A dog’s unwavering affection is a strong thing. Just consult Bayfield, Wisconsin’s John Unger.
Schoep, a shepherd mix, has been Unger’s faithful friend for the past 19 years. Two weeks ago, Unger discovered that his dog could soon need to be put to sleep due to severe arthritis. He was heartbroken and resolved to ease Schoep’s suffering.
Unger accompanied his elderly dog to one of their favorite locations: Lake Superior, knowing that people with arthritis benefit from water therapy. He planned to make Schoep feel weightless and calm by taking advantage of the lake’s warmer-than-normal summer temps. In light of the veterinarian’s dismal diagnosis, Unger also called his friend Hannah Stonehouse Hudson, a photographer, to see if she had time to take a particular picture of Schoep just in case.
For around five minutes, Stonehouse Hudson met them by the lake and took a few pictures. A few days later, on August 1, she posted on Facebook her favorite picture of the man and his dog, sparking an instant phenomenon.
The image had about 300,000 likes and 32,000 comments as of Thursday on her Stonehouse Photography Facebook page. Unger has been attempting to acclimatize to his sudden fame ever since the photo went viral.
He said to TODAY.com that he was “truly in shock” for the first four days. He claimed that over the first two days, he read every single Facebook comment. The majority of them express praise for Unger and words of encouragement for Schoep.
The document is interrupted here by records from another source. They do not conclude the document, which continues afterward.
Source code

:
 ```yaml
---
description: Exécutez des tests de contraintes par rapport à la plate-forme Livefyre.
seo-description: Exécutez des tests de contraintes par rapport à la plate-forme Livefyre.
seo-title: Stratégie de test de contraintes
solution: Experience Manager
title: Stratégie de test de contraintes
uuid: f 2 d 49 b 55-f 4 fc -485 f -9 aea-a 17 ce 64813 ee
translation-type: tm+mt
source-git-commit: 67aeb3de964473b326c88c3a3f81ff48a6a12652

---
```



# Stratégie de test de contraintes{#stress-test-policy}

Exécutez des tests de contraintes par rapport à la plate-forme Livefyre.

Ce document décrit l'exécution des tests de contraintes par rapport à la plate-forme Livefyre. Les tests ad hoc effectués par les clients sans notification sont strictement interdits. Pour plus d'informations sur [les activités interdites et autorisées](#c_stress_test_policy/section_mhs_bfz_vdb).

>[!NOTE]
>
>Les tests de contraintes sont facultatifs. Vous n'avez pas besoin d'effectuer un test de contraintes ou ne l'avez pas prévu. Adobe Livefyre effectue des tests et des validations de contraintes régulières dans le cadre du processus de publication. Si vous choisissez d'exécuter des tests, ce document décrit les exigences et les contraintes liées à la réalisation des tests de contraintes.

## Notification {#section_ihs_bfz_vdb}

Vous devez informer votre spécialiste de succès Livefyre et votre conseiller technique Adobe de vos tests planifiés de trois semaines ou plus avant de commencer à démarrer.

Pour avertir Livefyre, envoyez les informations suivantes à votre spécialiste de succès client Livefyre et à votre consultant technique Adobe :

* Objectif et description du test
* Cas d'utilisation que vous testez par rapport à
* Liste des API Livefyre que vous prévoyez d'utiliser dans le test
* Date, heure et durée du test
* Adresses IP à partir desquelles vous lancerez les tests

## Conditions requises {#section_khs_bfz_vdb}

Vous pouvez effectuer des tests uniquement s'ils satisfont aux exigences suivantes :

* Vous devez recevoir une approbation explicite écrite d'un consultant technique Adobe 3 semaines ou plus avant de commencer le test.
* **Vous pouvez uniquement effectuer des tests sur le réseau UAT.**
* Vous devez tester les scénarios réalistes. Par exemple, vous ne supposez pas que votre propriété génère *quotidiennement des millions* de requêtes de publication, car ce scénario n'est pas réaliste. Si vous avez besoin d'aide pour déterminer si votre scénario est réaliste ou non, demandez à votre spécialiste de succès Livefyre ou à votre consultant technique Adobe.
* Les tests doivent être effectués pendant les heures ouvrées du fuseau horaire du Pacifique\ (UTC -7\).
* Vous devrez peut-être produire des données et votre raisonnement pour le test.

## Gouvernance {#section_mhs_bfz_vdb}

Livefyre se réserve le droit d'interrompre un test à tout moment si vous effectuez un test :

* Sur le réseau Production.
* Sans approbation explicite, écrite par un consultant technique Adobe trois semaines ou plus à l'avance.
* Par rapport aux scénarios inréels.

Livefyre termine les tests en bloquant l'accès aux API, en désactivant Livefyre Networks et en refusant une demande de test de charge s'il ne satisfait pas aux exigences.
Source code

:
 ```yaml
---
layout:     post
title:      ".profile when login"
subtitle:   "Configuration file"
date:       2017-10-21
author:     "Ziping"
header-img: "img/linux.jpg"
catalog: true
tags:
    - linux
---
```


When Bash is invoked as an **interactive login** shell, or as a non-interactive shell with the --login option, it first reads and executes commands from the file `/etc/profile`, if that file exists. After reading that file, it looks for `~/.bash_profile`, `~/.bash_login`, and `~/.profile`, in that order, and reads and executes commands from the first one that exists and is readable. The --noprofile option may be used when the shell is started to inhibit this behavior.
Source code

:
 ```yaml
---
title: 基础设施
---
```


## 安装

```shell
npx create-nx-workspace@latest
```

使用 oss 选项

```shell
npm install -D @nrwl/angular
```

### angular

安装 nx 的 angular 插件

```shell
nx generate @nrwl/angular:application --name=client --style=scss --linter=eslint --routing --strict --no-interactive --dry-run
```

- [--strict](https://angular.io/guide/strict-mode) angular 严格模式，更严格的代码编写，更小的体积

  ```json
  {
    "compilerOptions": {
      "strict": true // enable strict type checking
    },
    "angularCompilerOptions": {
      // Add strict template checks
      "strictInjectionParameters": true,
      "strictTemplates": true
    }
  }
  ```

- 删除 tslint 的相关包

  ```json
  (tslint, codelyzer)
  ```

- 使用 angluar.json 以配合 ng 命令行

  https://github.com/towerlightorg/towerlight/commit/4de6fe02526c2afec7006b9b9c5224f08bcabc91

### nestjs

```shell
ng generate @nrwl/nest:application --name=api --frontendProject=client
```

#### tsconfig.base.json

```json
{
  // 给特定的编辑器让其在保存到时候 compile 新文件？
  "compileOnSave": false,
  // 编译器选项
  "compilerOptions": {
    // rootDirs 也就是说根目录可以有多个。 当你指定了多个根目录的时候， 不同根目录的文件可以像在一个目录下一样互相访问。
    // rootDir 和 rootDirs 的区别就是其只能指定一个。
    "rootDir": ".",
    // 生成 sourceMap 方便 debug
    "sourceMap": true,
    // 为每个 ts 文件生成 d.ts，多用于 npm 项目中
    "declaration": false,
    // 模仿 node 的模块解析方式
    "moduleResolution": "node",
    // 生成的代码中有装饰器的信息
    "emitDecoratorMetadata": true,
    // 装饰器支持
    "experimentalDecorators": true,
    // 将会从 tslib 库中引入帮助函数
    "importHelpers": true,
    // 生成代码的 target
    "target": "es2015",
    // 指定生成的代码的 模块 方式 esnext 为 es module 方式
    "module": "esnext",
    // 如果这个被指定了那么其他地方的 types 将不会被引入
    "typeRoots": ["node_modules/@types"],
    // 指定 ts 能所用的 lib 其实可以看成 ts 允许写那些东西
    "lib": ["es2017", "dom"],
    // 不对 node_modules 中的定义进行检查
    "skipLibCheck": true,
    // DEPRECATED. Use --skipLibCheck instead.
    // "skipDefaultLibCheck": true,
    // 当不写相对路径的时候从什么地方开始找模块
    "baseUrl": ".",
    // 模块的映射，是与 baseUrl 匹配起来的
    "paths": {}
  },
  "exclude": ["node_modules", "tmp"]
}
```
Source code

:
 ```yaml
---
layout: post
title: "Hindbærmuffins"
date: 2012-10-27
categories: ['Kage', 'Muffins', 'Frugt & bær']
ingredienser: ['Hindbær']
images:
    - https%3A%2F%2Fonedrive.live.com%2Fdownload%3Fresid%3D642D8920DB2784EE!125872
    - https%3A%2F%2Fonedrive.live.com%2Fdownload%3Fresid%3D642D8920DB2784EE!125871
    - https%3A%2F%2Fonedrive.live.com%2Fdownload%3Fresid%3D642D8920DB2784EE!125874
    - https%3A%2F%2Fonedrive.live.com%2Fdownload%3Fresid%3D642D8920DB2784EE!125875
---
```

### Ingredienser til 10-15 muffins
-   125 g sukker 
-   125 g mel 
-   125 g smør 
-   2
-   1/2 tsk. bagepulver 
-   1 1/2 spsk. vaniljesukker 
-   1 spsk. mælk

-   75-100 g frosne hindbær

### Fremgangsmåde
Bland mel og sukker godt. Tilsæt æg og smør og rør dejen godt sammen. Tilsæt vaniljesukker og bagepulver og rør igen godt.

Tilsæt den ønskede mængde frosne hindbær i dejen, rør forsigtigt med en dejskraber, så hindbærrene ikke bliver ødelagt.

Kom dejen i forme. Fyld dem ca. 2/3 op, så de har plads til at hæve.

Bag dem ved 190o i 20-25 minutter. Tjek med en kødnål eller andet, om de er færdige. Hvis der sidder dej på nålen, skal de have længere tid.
Unger recalled that after reading five of them, he would lose focus for ten minutes before returning to it. It makes my mood soar even higher to realize that this image has boosted their spirits.
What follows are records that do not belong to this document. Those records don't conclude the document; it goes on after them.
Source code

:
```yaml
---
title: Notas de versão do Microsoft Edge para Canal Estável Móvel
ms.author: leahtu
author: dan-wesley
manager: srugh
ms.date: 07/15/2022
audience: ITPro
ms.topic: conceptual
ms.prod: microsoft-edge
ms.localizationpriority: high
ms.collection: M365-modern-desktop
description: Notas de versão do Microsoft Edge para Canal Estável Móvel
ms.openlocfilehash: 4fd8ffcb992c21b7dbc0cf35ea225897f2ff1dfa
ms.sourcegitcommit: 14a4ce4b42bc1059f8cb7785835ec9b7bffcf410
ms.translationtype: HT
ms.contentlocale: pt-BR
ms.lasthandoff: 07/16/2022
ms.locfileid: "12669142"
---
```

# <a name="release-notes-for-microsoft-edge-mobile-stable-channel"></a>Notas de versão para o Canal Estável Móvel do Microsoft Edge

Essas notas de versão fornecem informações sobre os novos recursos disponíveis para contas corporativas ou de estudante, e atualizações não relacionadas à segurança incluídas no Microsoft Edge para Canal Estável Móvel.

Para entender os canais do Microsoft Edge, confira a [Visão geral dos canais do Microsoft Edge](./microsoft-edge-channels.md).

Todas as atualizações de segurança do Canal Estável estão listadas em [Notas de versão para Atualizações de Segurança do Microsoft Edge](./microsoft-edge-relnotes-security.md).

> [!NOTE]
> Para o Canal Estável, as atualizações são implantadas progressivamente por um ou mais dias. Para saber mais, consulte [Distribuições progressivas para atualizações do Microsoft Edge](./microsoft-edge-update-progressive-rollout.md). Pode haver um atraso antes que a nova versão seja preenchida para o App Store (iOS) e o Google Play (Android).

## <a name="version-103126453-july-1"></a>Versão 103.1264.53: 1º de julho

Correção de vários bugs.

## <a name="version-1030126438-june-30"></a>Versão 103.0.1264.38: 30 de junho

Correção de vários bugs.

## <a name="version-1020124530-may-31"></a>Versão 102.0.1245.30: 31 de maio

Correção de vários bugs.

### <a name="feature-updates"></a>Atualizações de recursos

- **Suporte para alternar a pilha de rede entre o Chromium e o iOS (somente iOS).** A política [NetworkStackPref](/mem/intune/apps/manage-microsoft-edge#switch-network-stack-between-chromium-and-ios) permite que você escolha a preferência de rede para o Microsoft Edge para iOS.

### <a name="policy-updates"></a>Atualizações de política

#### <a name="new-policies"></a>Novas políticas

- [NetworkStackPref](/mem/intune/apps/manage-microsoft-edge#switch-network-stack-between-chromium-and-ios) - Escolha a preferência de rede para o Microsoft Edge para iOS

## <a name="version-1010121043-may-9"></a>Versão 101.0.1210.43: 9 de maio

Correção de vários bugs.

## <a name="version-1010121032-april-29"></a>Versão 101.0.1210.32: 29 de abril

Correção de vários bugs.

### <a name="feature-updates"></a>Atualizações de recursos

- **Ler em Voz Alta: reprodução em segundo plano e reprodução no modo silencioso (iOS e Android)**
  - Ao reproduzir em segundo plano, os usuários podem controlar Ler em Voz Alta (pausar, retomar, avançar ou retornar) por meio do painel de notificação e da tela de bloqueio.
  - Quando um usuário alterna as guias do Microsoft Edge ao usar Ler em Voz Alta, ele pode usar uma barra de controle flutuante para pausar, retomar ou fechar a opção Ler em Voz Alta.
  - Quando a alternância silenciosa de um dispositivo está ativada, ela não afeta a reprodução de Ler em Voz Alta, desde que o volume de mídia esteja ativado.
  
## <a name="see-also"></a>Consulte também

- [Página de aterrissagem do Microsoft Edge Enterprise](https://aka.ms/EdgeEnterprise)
Although for various reasons, Unger really started floating Schoep on Lake Superior 13 years ago. Schoep’s poor swimming ability and general dislike of the water were the initial causes. Years passed before he was persuaded to even fetch a ball out of the lake, much less swim in it.
When he entered the water, Unger recounted, “He wouldn’t swim; he would just place his paws on my shoulders and want to be held.” “Suddenly, he fell asleep one of these occasions. Since then, we’ve been doing it periodically.
Since Schoep’s diagnosis, he has increased his lake soaks. Unger claimed that despite his belief that Schoep’s limp will never disappear, he has already noticed progress in it.
The couple split up about a year after Unger and his fiance adopted Schoep. Before she moved for graduate school in Colorado, the two shared custody of Schoep; after that, it was just the man and his dog.
Unger claimed that he has battled depression his entire life and that the breakup of his relationship caused him to go through a difficult period. He accompanied Schoep to Lake Michigan, where they frequently went for evening walks in those days, on one particularly trying night.
He admitted, “I went out on the breakwater and I was thinking about suicide.” And after spending about an hour outside contemplating things, I decided that now was the right moment to act. I don’t know what it was, but when I looked down at Schoep, he was giving me a look that I had never seen before. He recognized there was a problem as I look back on it.
Schoep’s glance was all it took to pull Unger back from the edge. We continued to walk until daybreak after he “simply snapped me out of that situation.” He praised Schoep for saving his life the following day.
Unger sobbed as he thought about how much Schoep had given him and how he had always done his best to provide for him. He continued, “Schoep has given me his all, no matter what the circumstances, even when I can’t get him the best food. I’ve never had a lot of money, and especially going through the depression I couldn’t hold a job.”
Strangers started offering assistance when Stonehouse Hudson’s photo circulated so widely online. He claimed that “a woman from Virginia essentially paid for the most recent laser therapy on his joints.” “I don’t know how much it costs, but she paid for a whole treatment, and I know I couldn’t have done that,” the speaker said.
Schoep recently finished his second therapy session and still has four more to go. When Unger brought Schoep in for his most recent appointment, he received a surprise. His vet grinned at him as he entered. “What’s happening?” Asked Unger. “See all the stuff behind me,” the veterinarian added. Schoep had supplies of glucosamine, treats, and other medications to deal with his joint trouble, Unger saw.
People from all over are doing this, Unger sobbed as he said. It’s really unbelievable. I don’t have to worry about anything at the vet anymore because donations have already poured in so much.
The contributors are all anonymous. He asked, “How do I thank them?” It’s simply such a wonderful thing.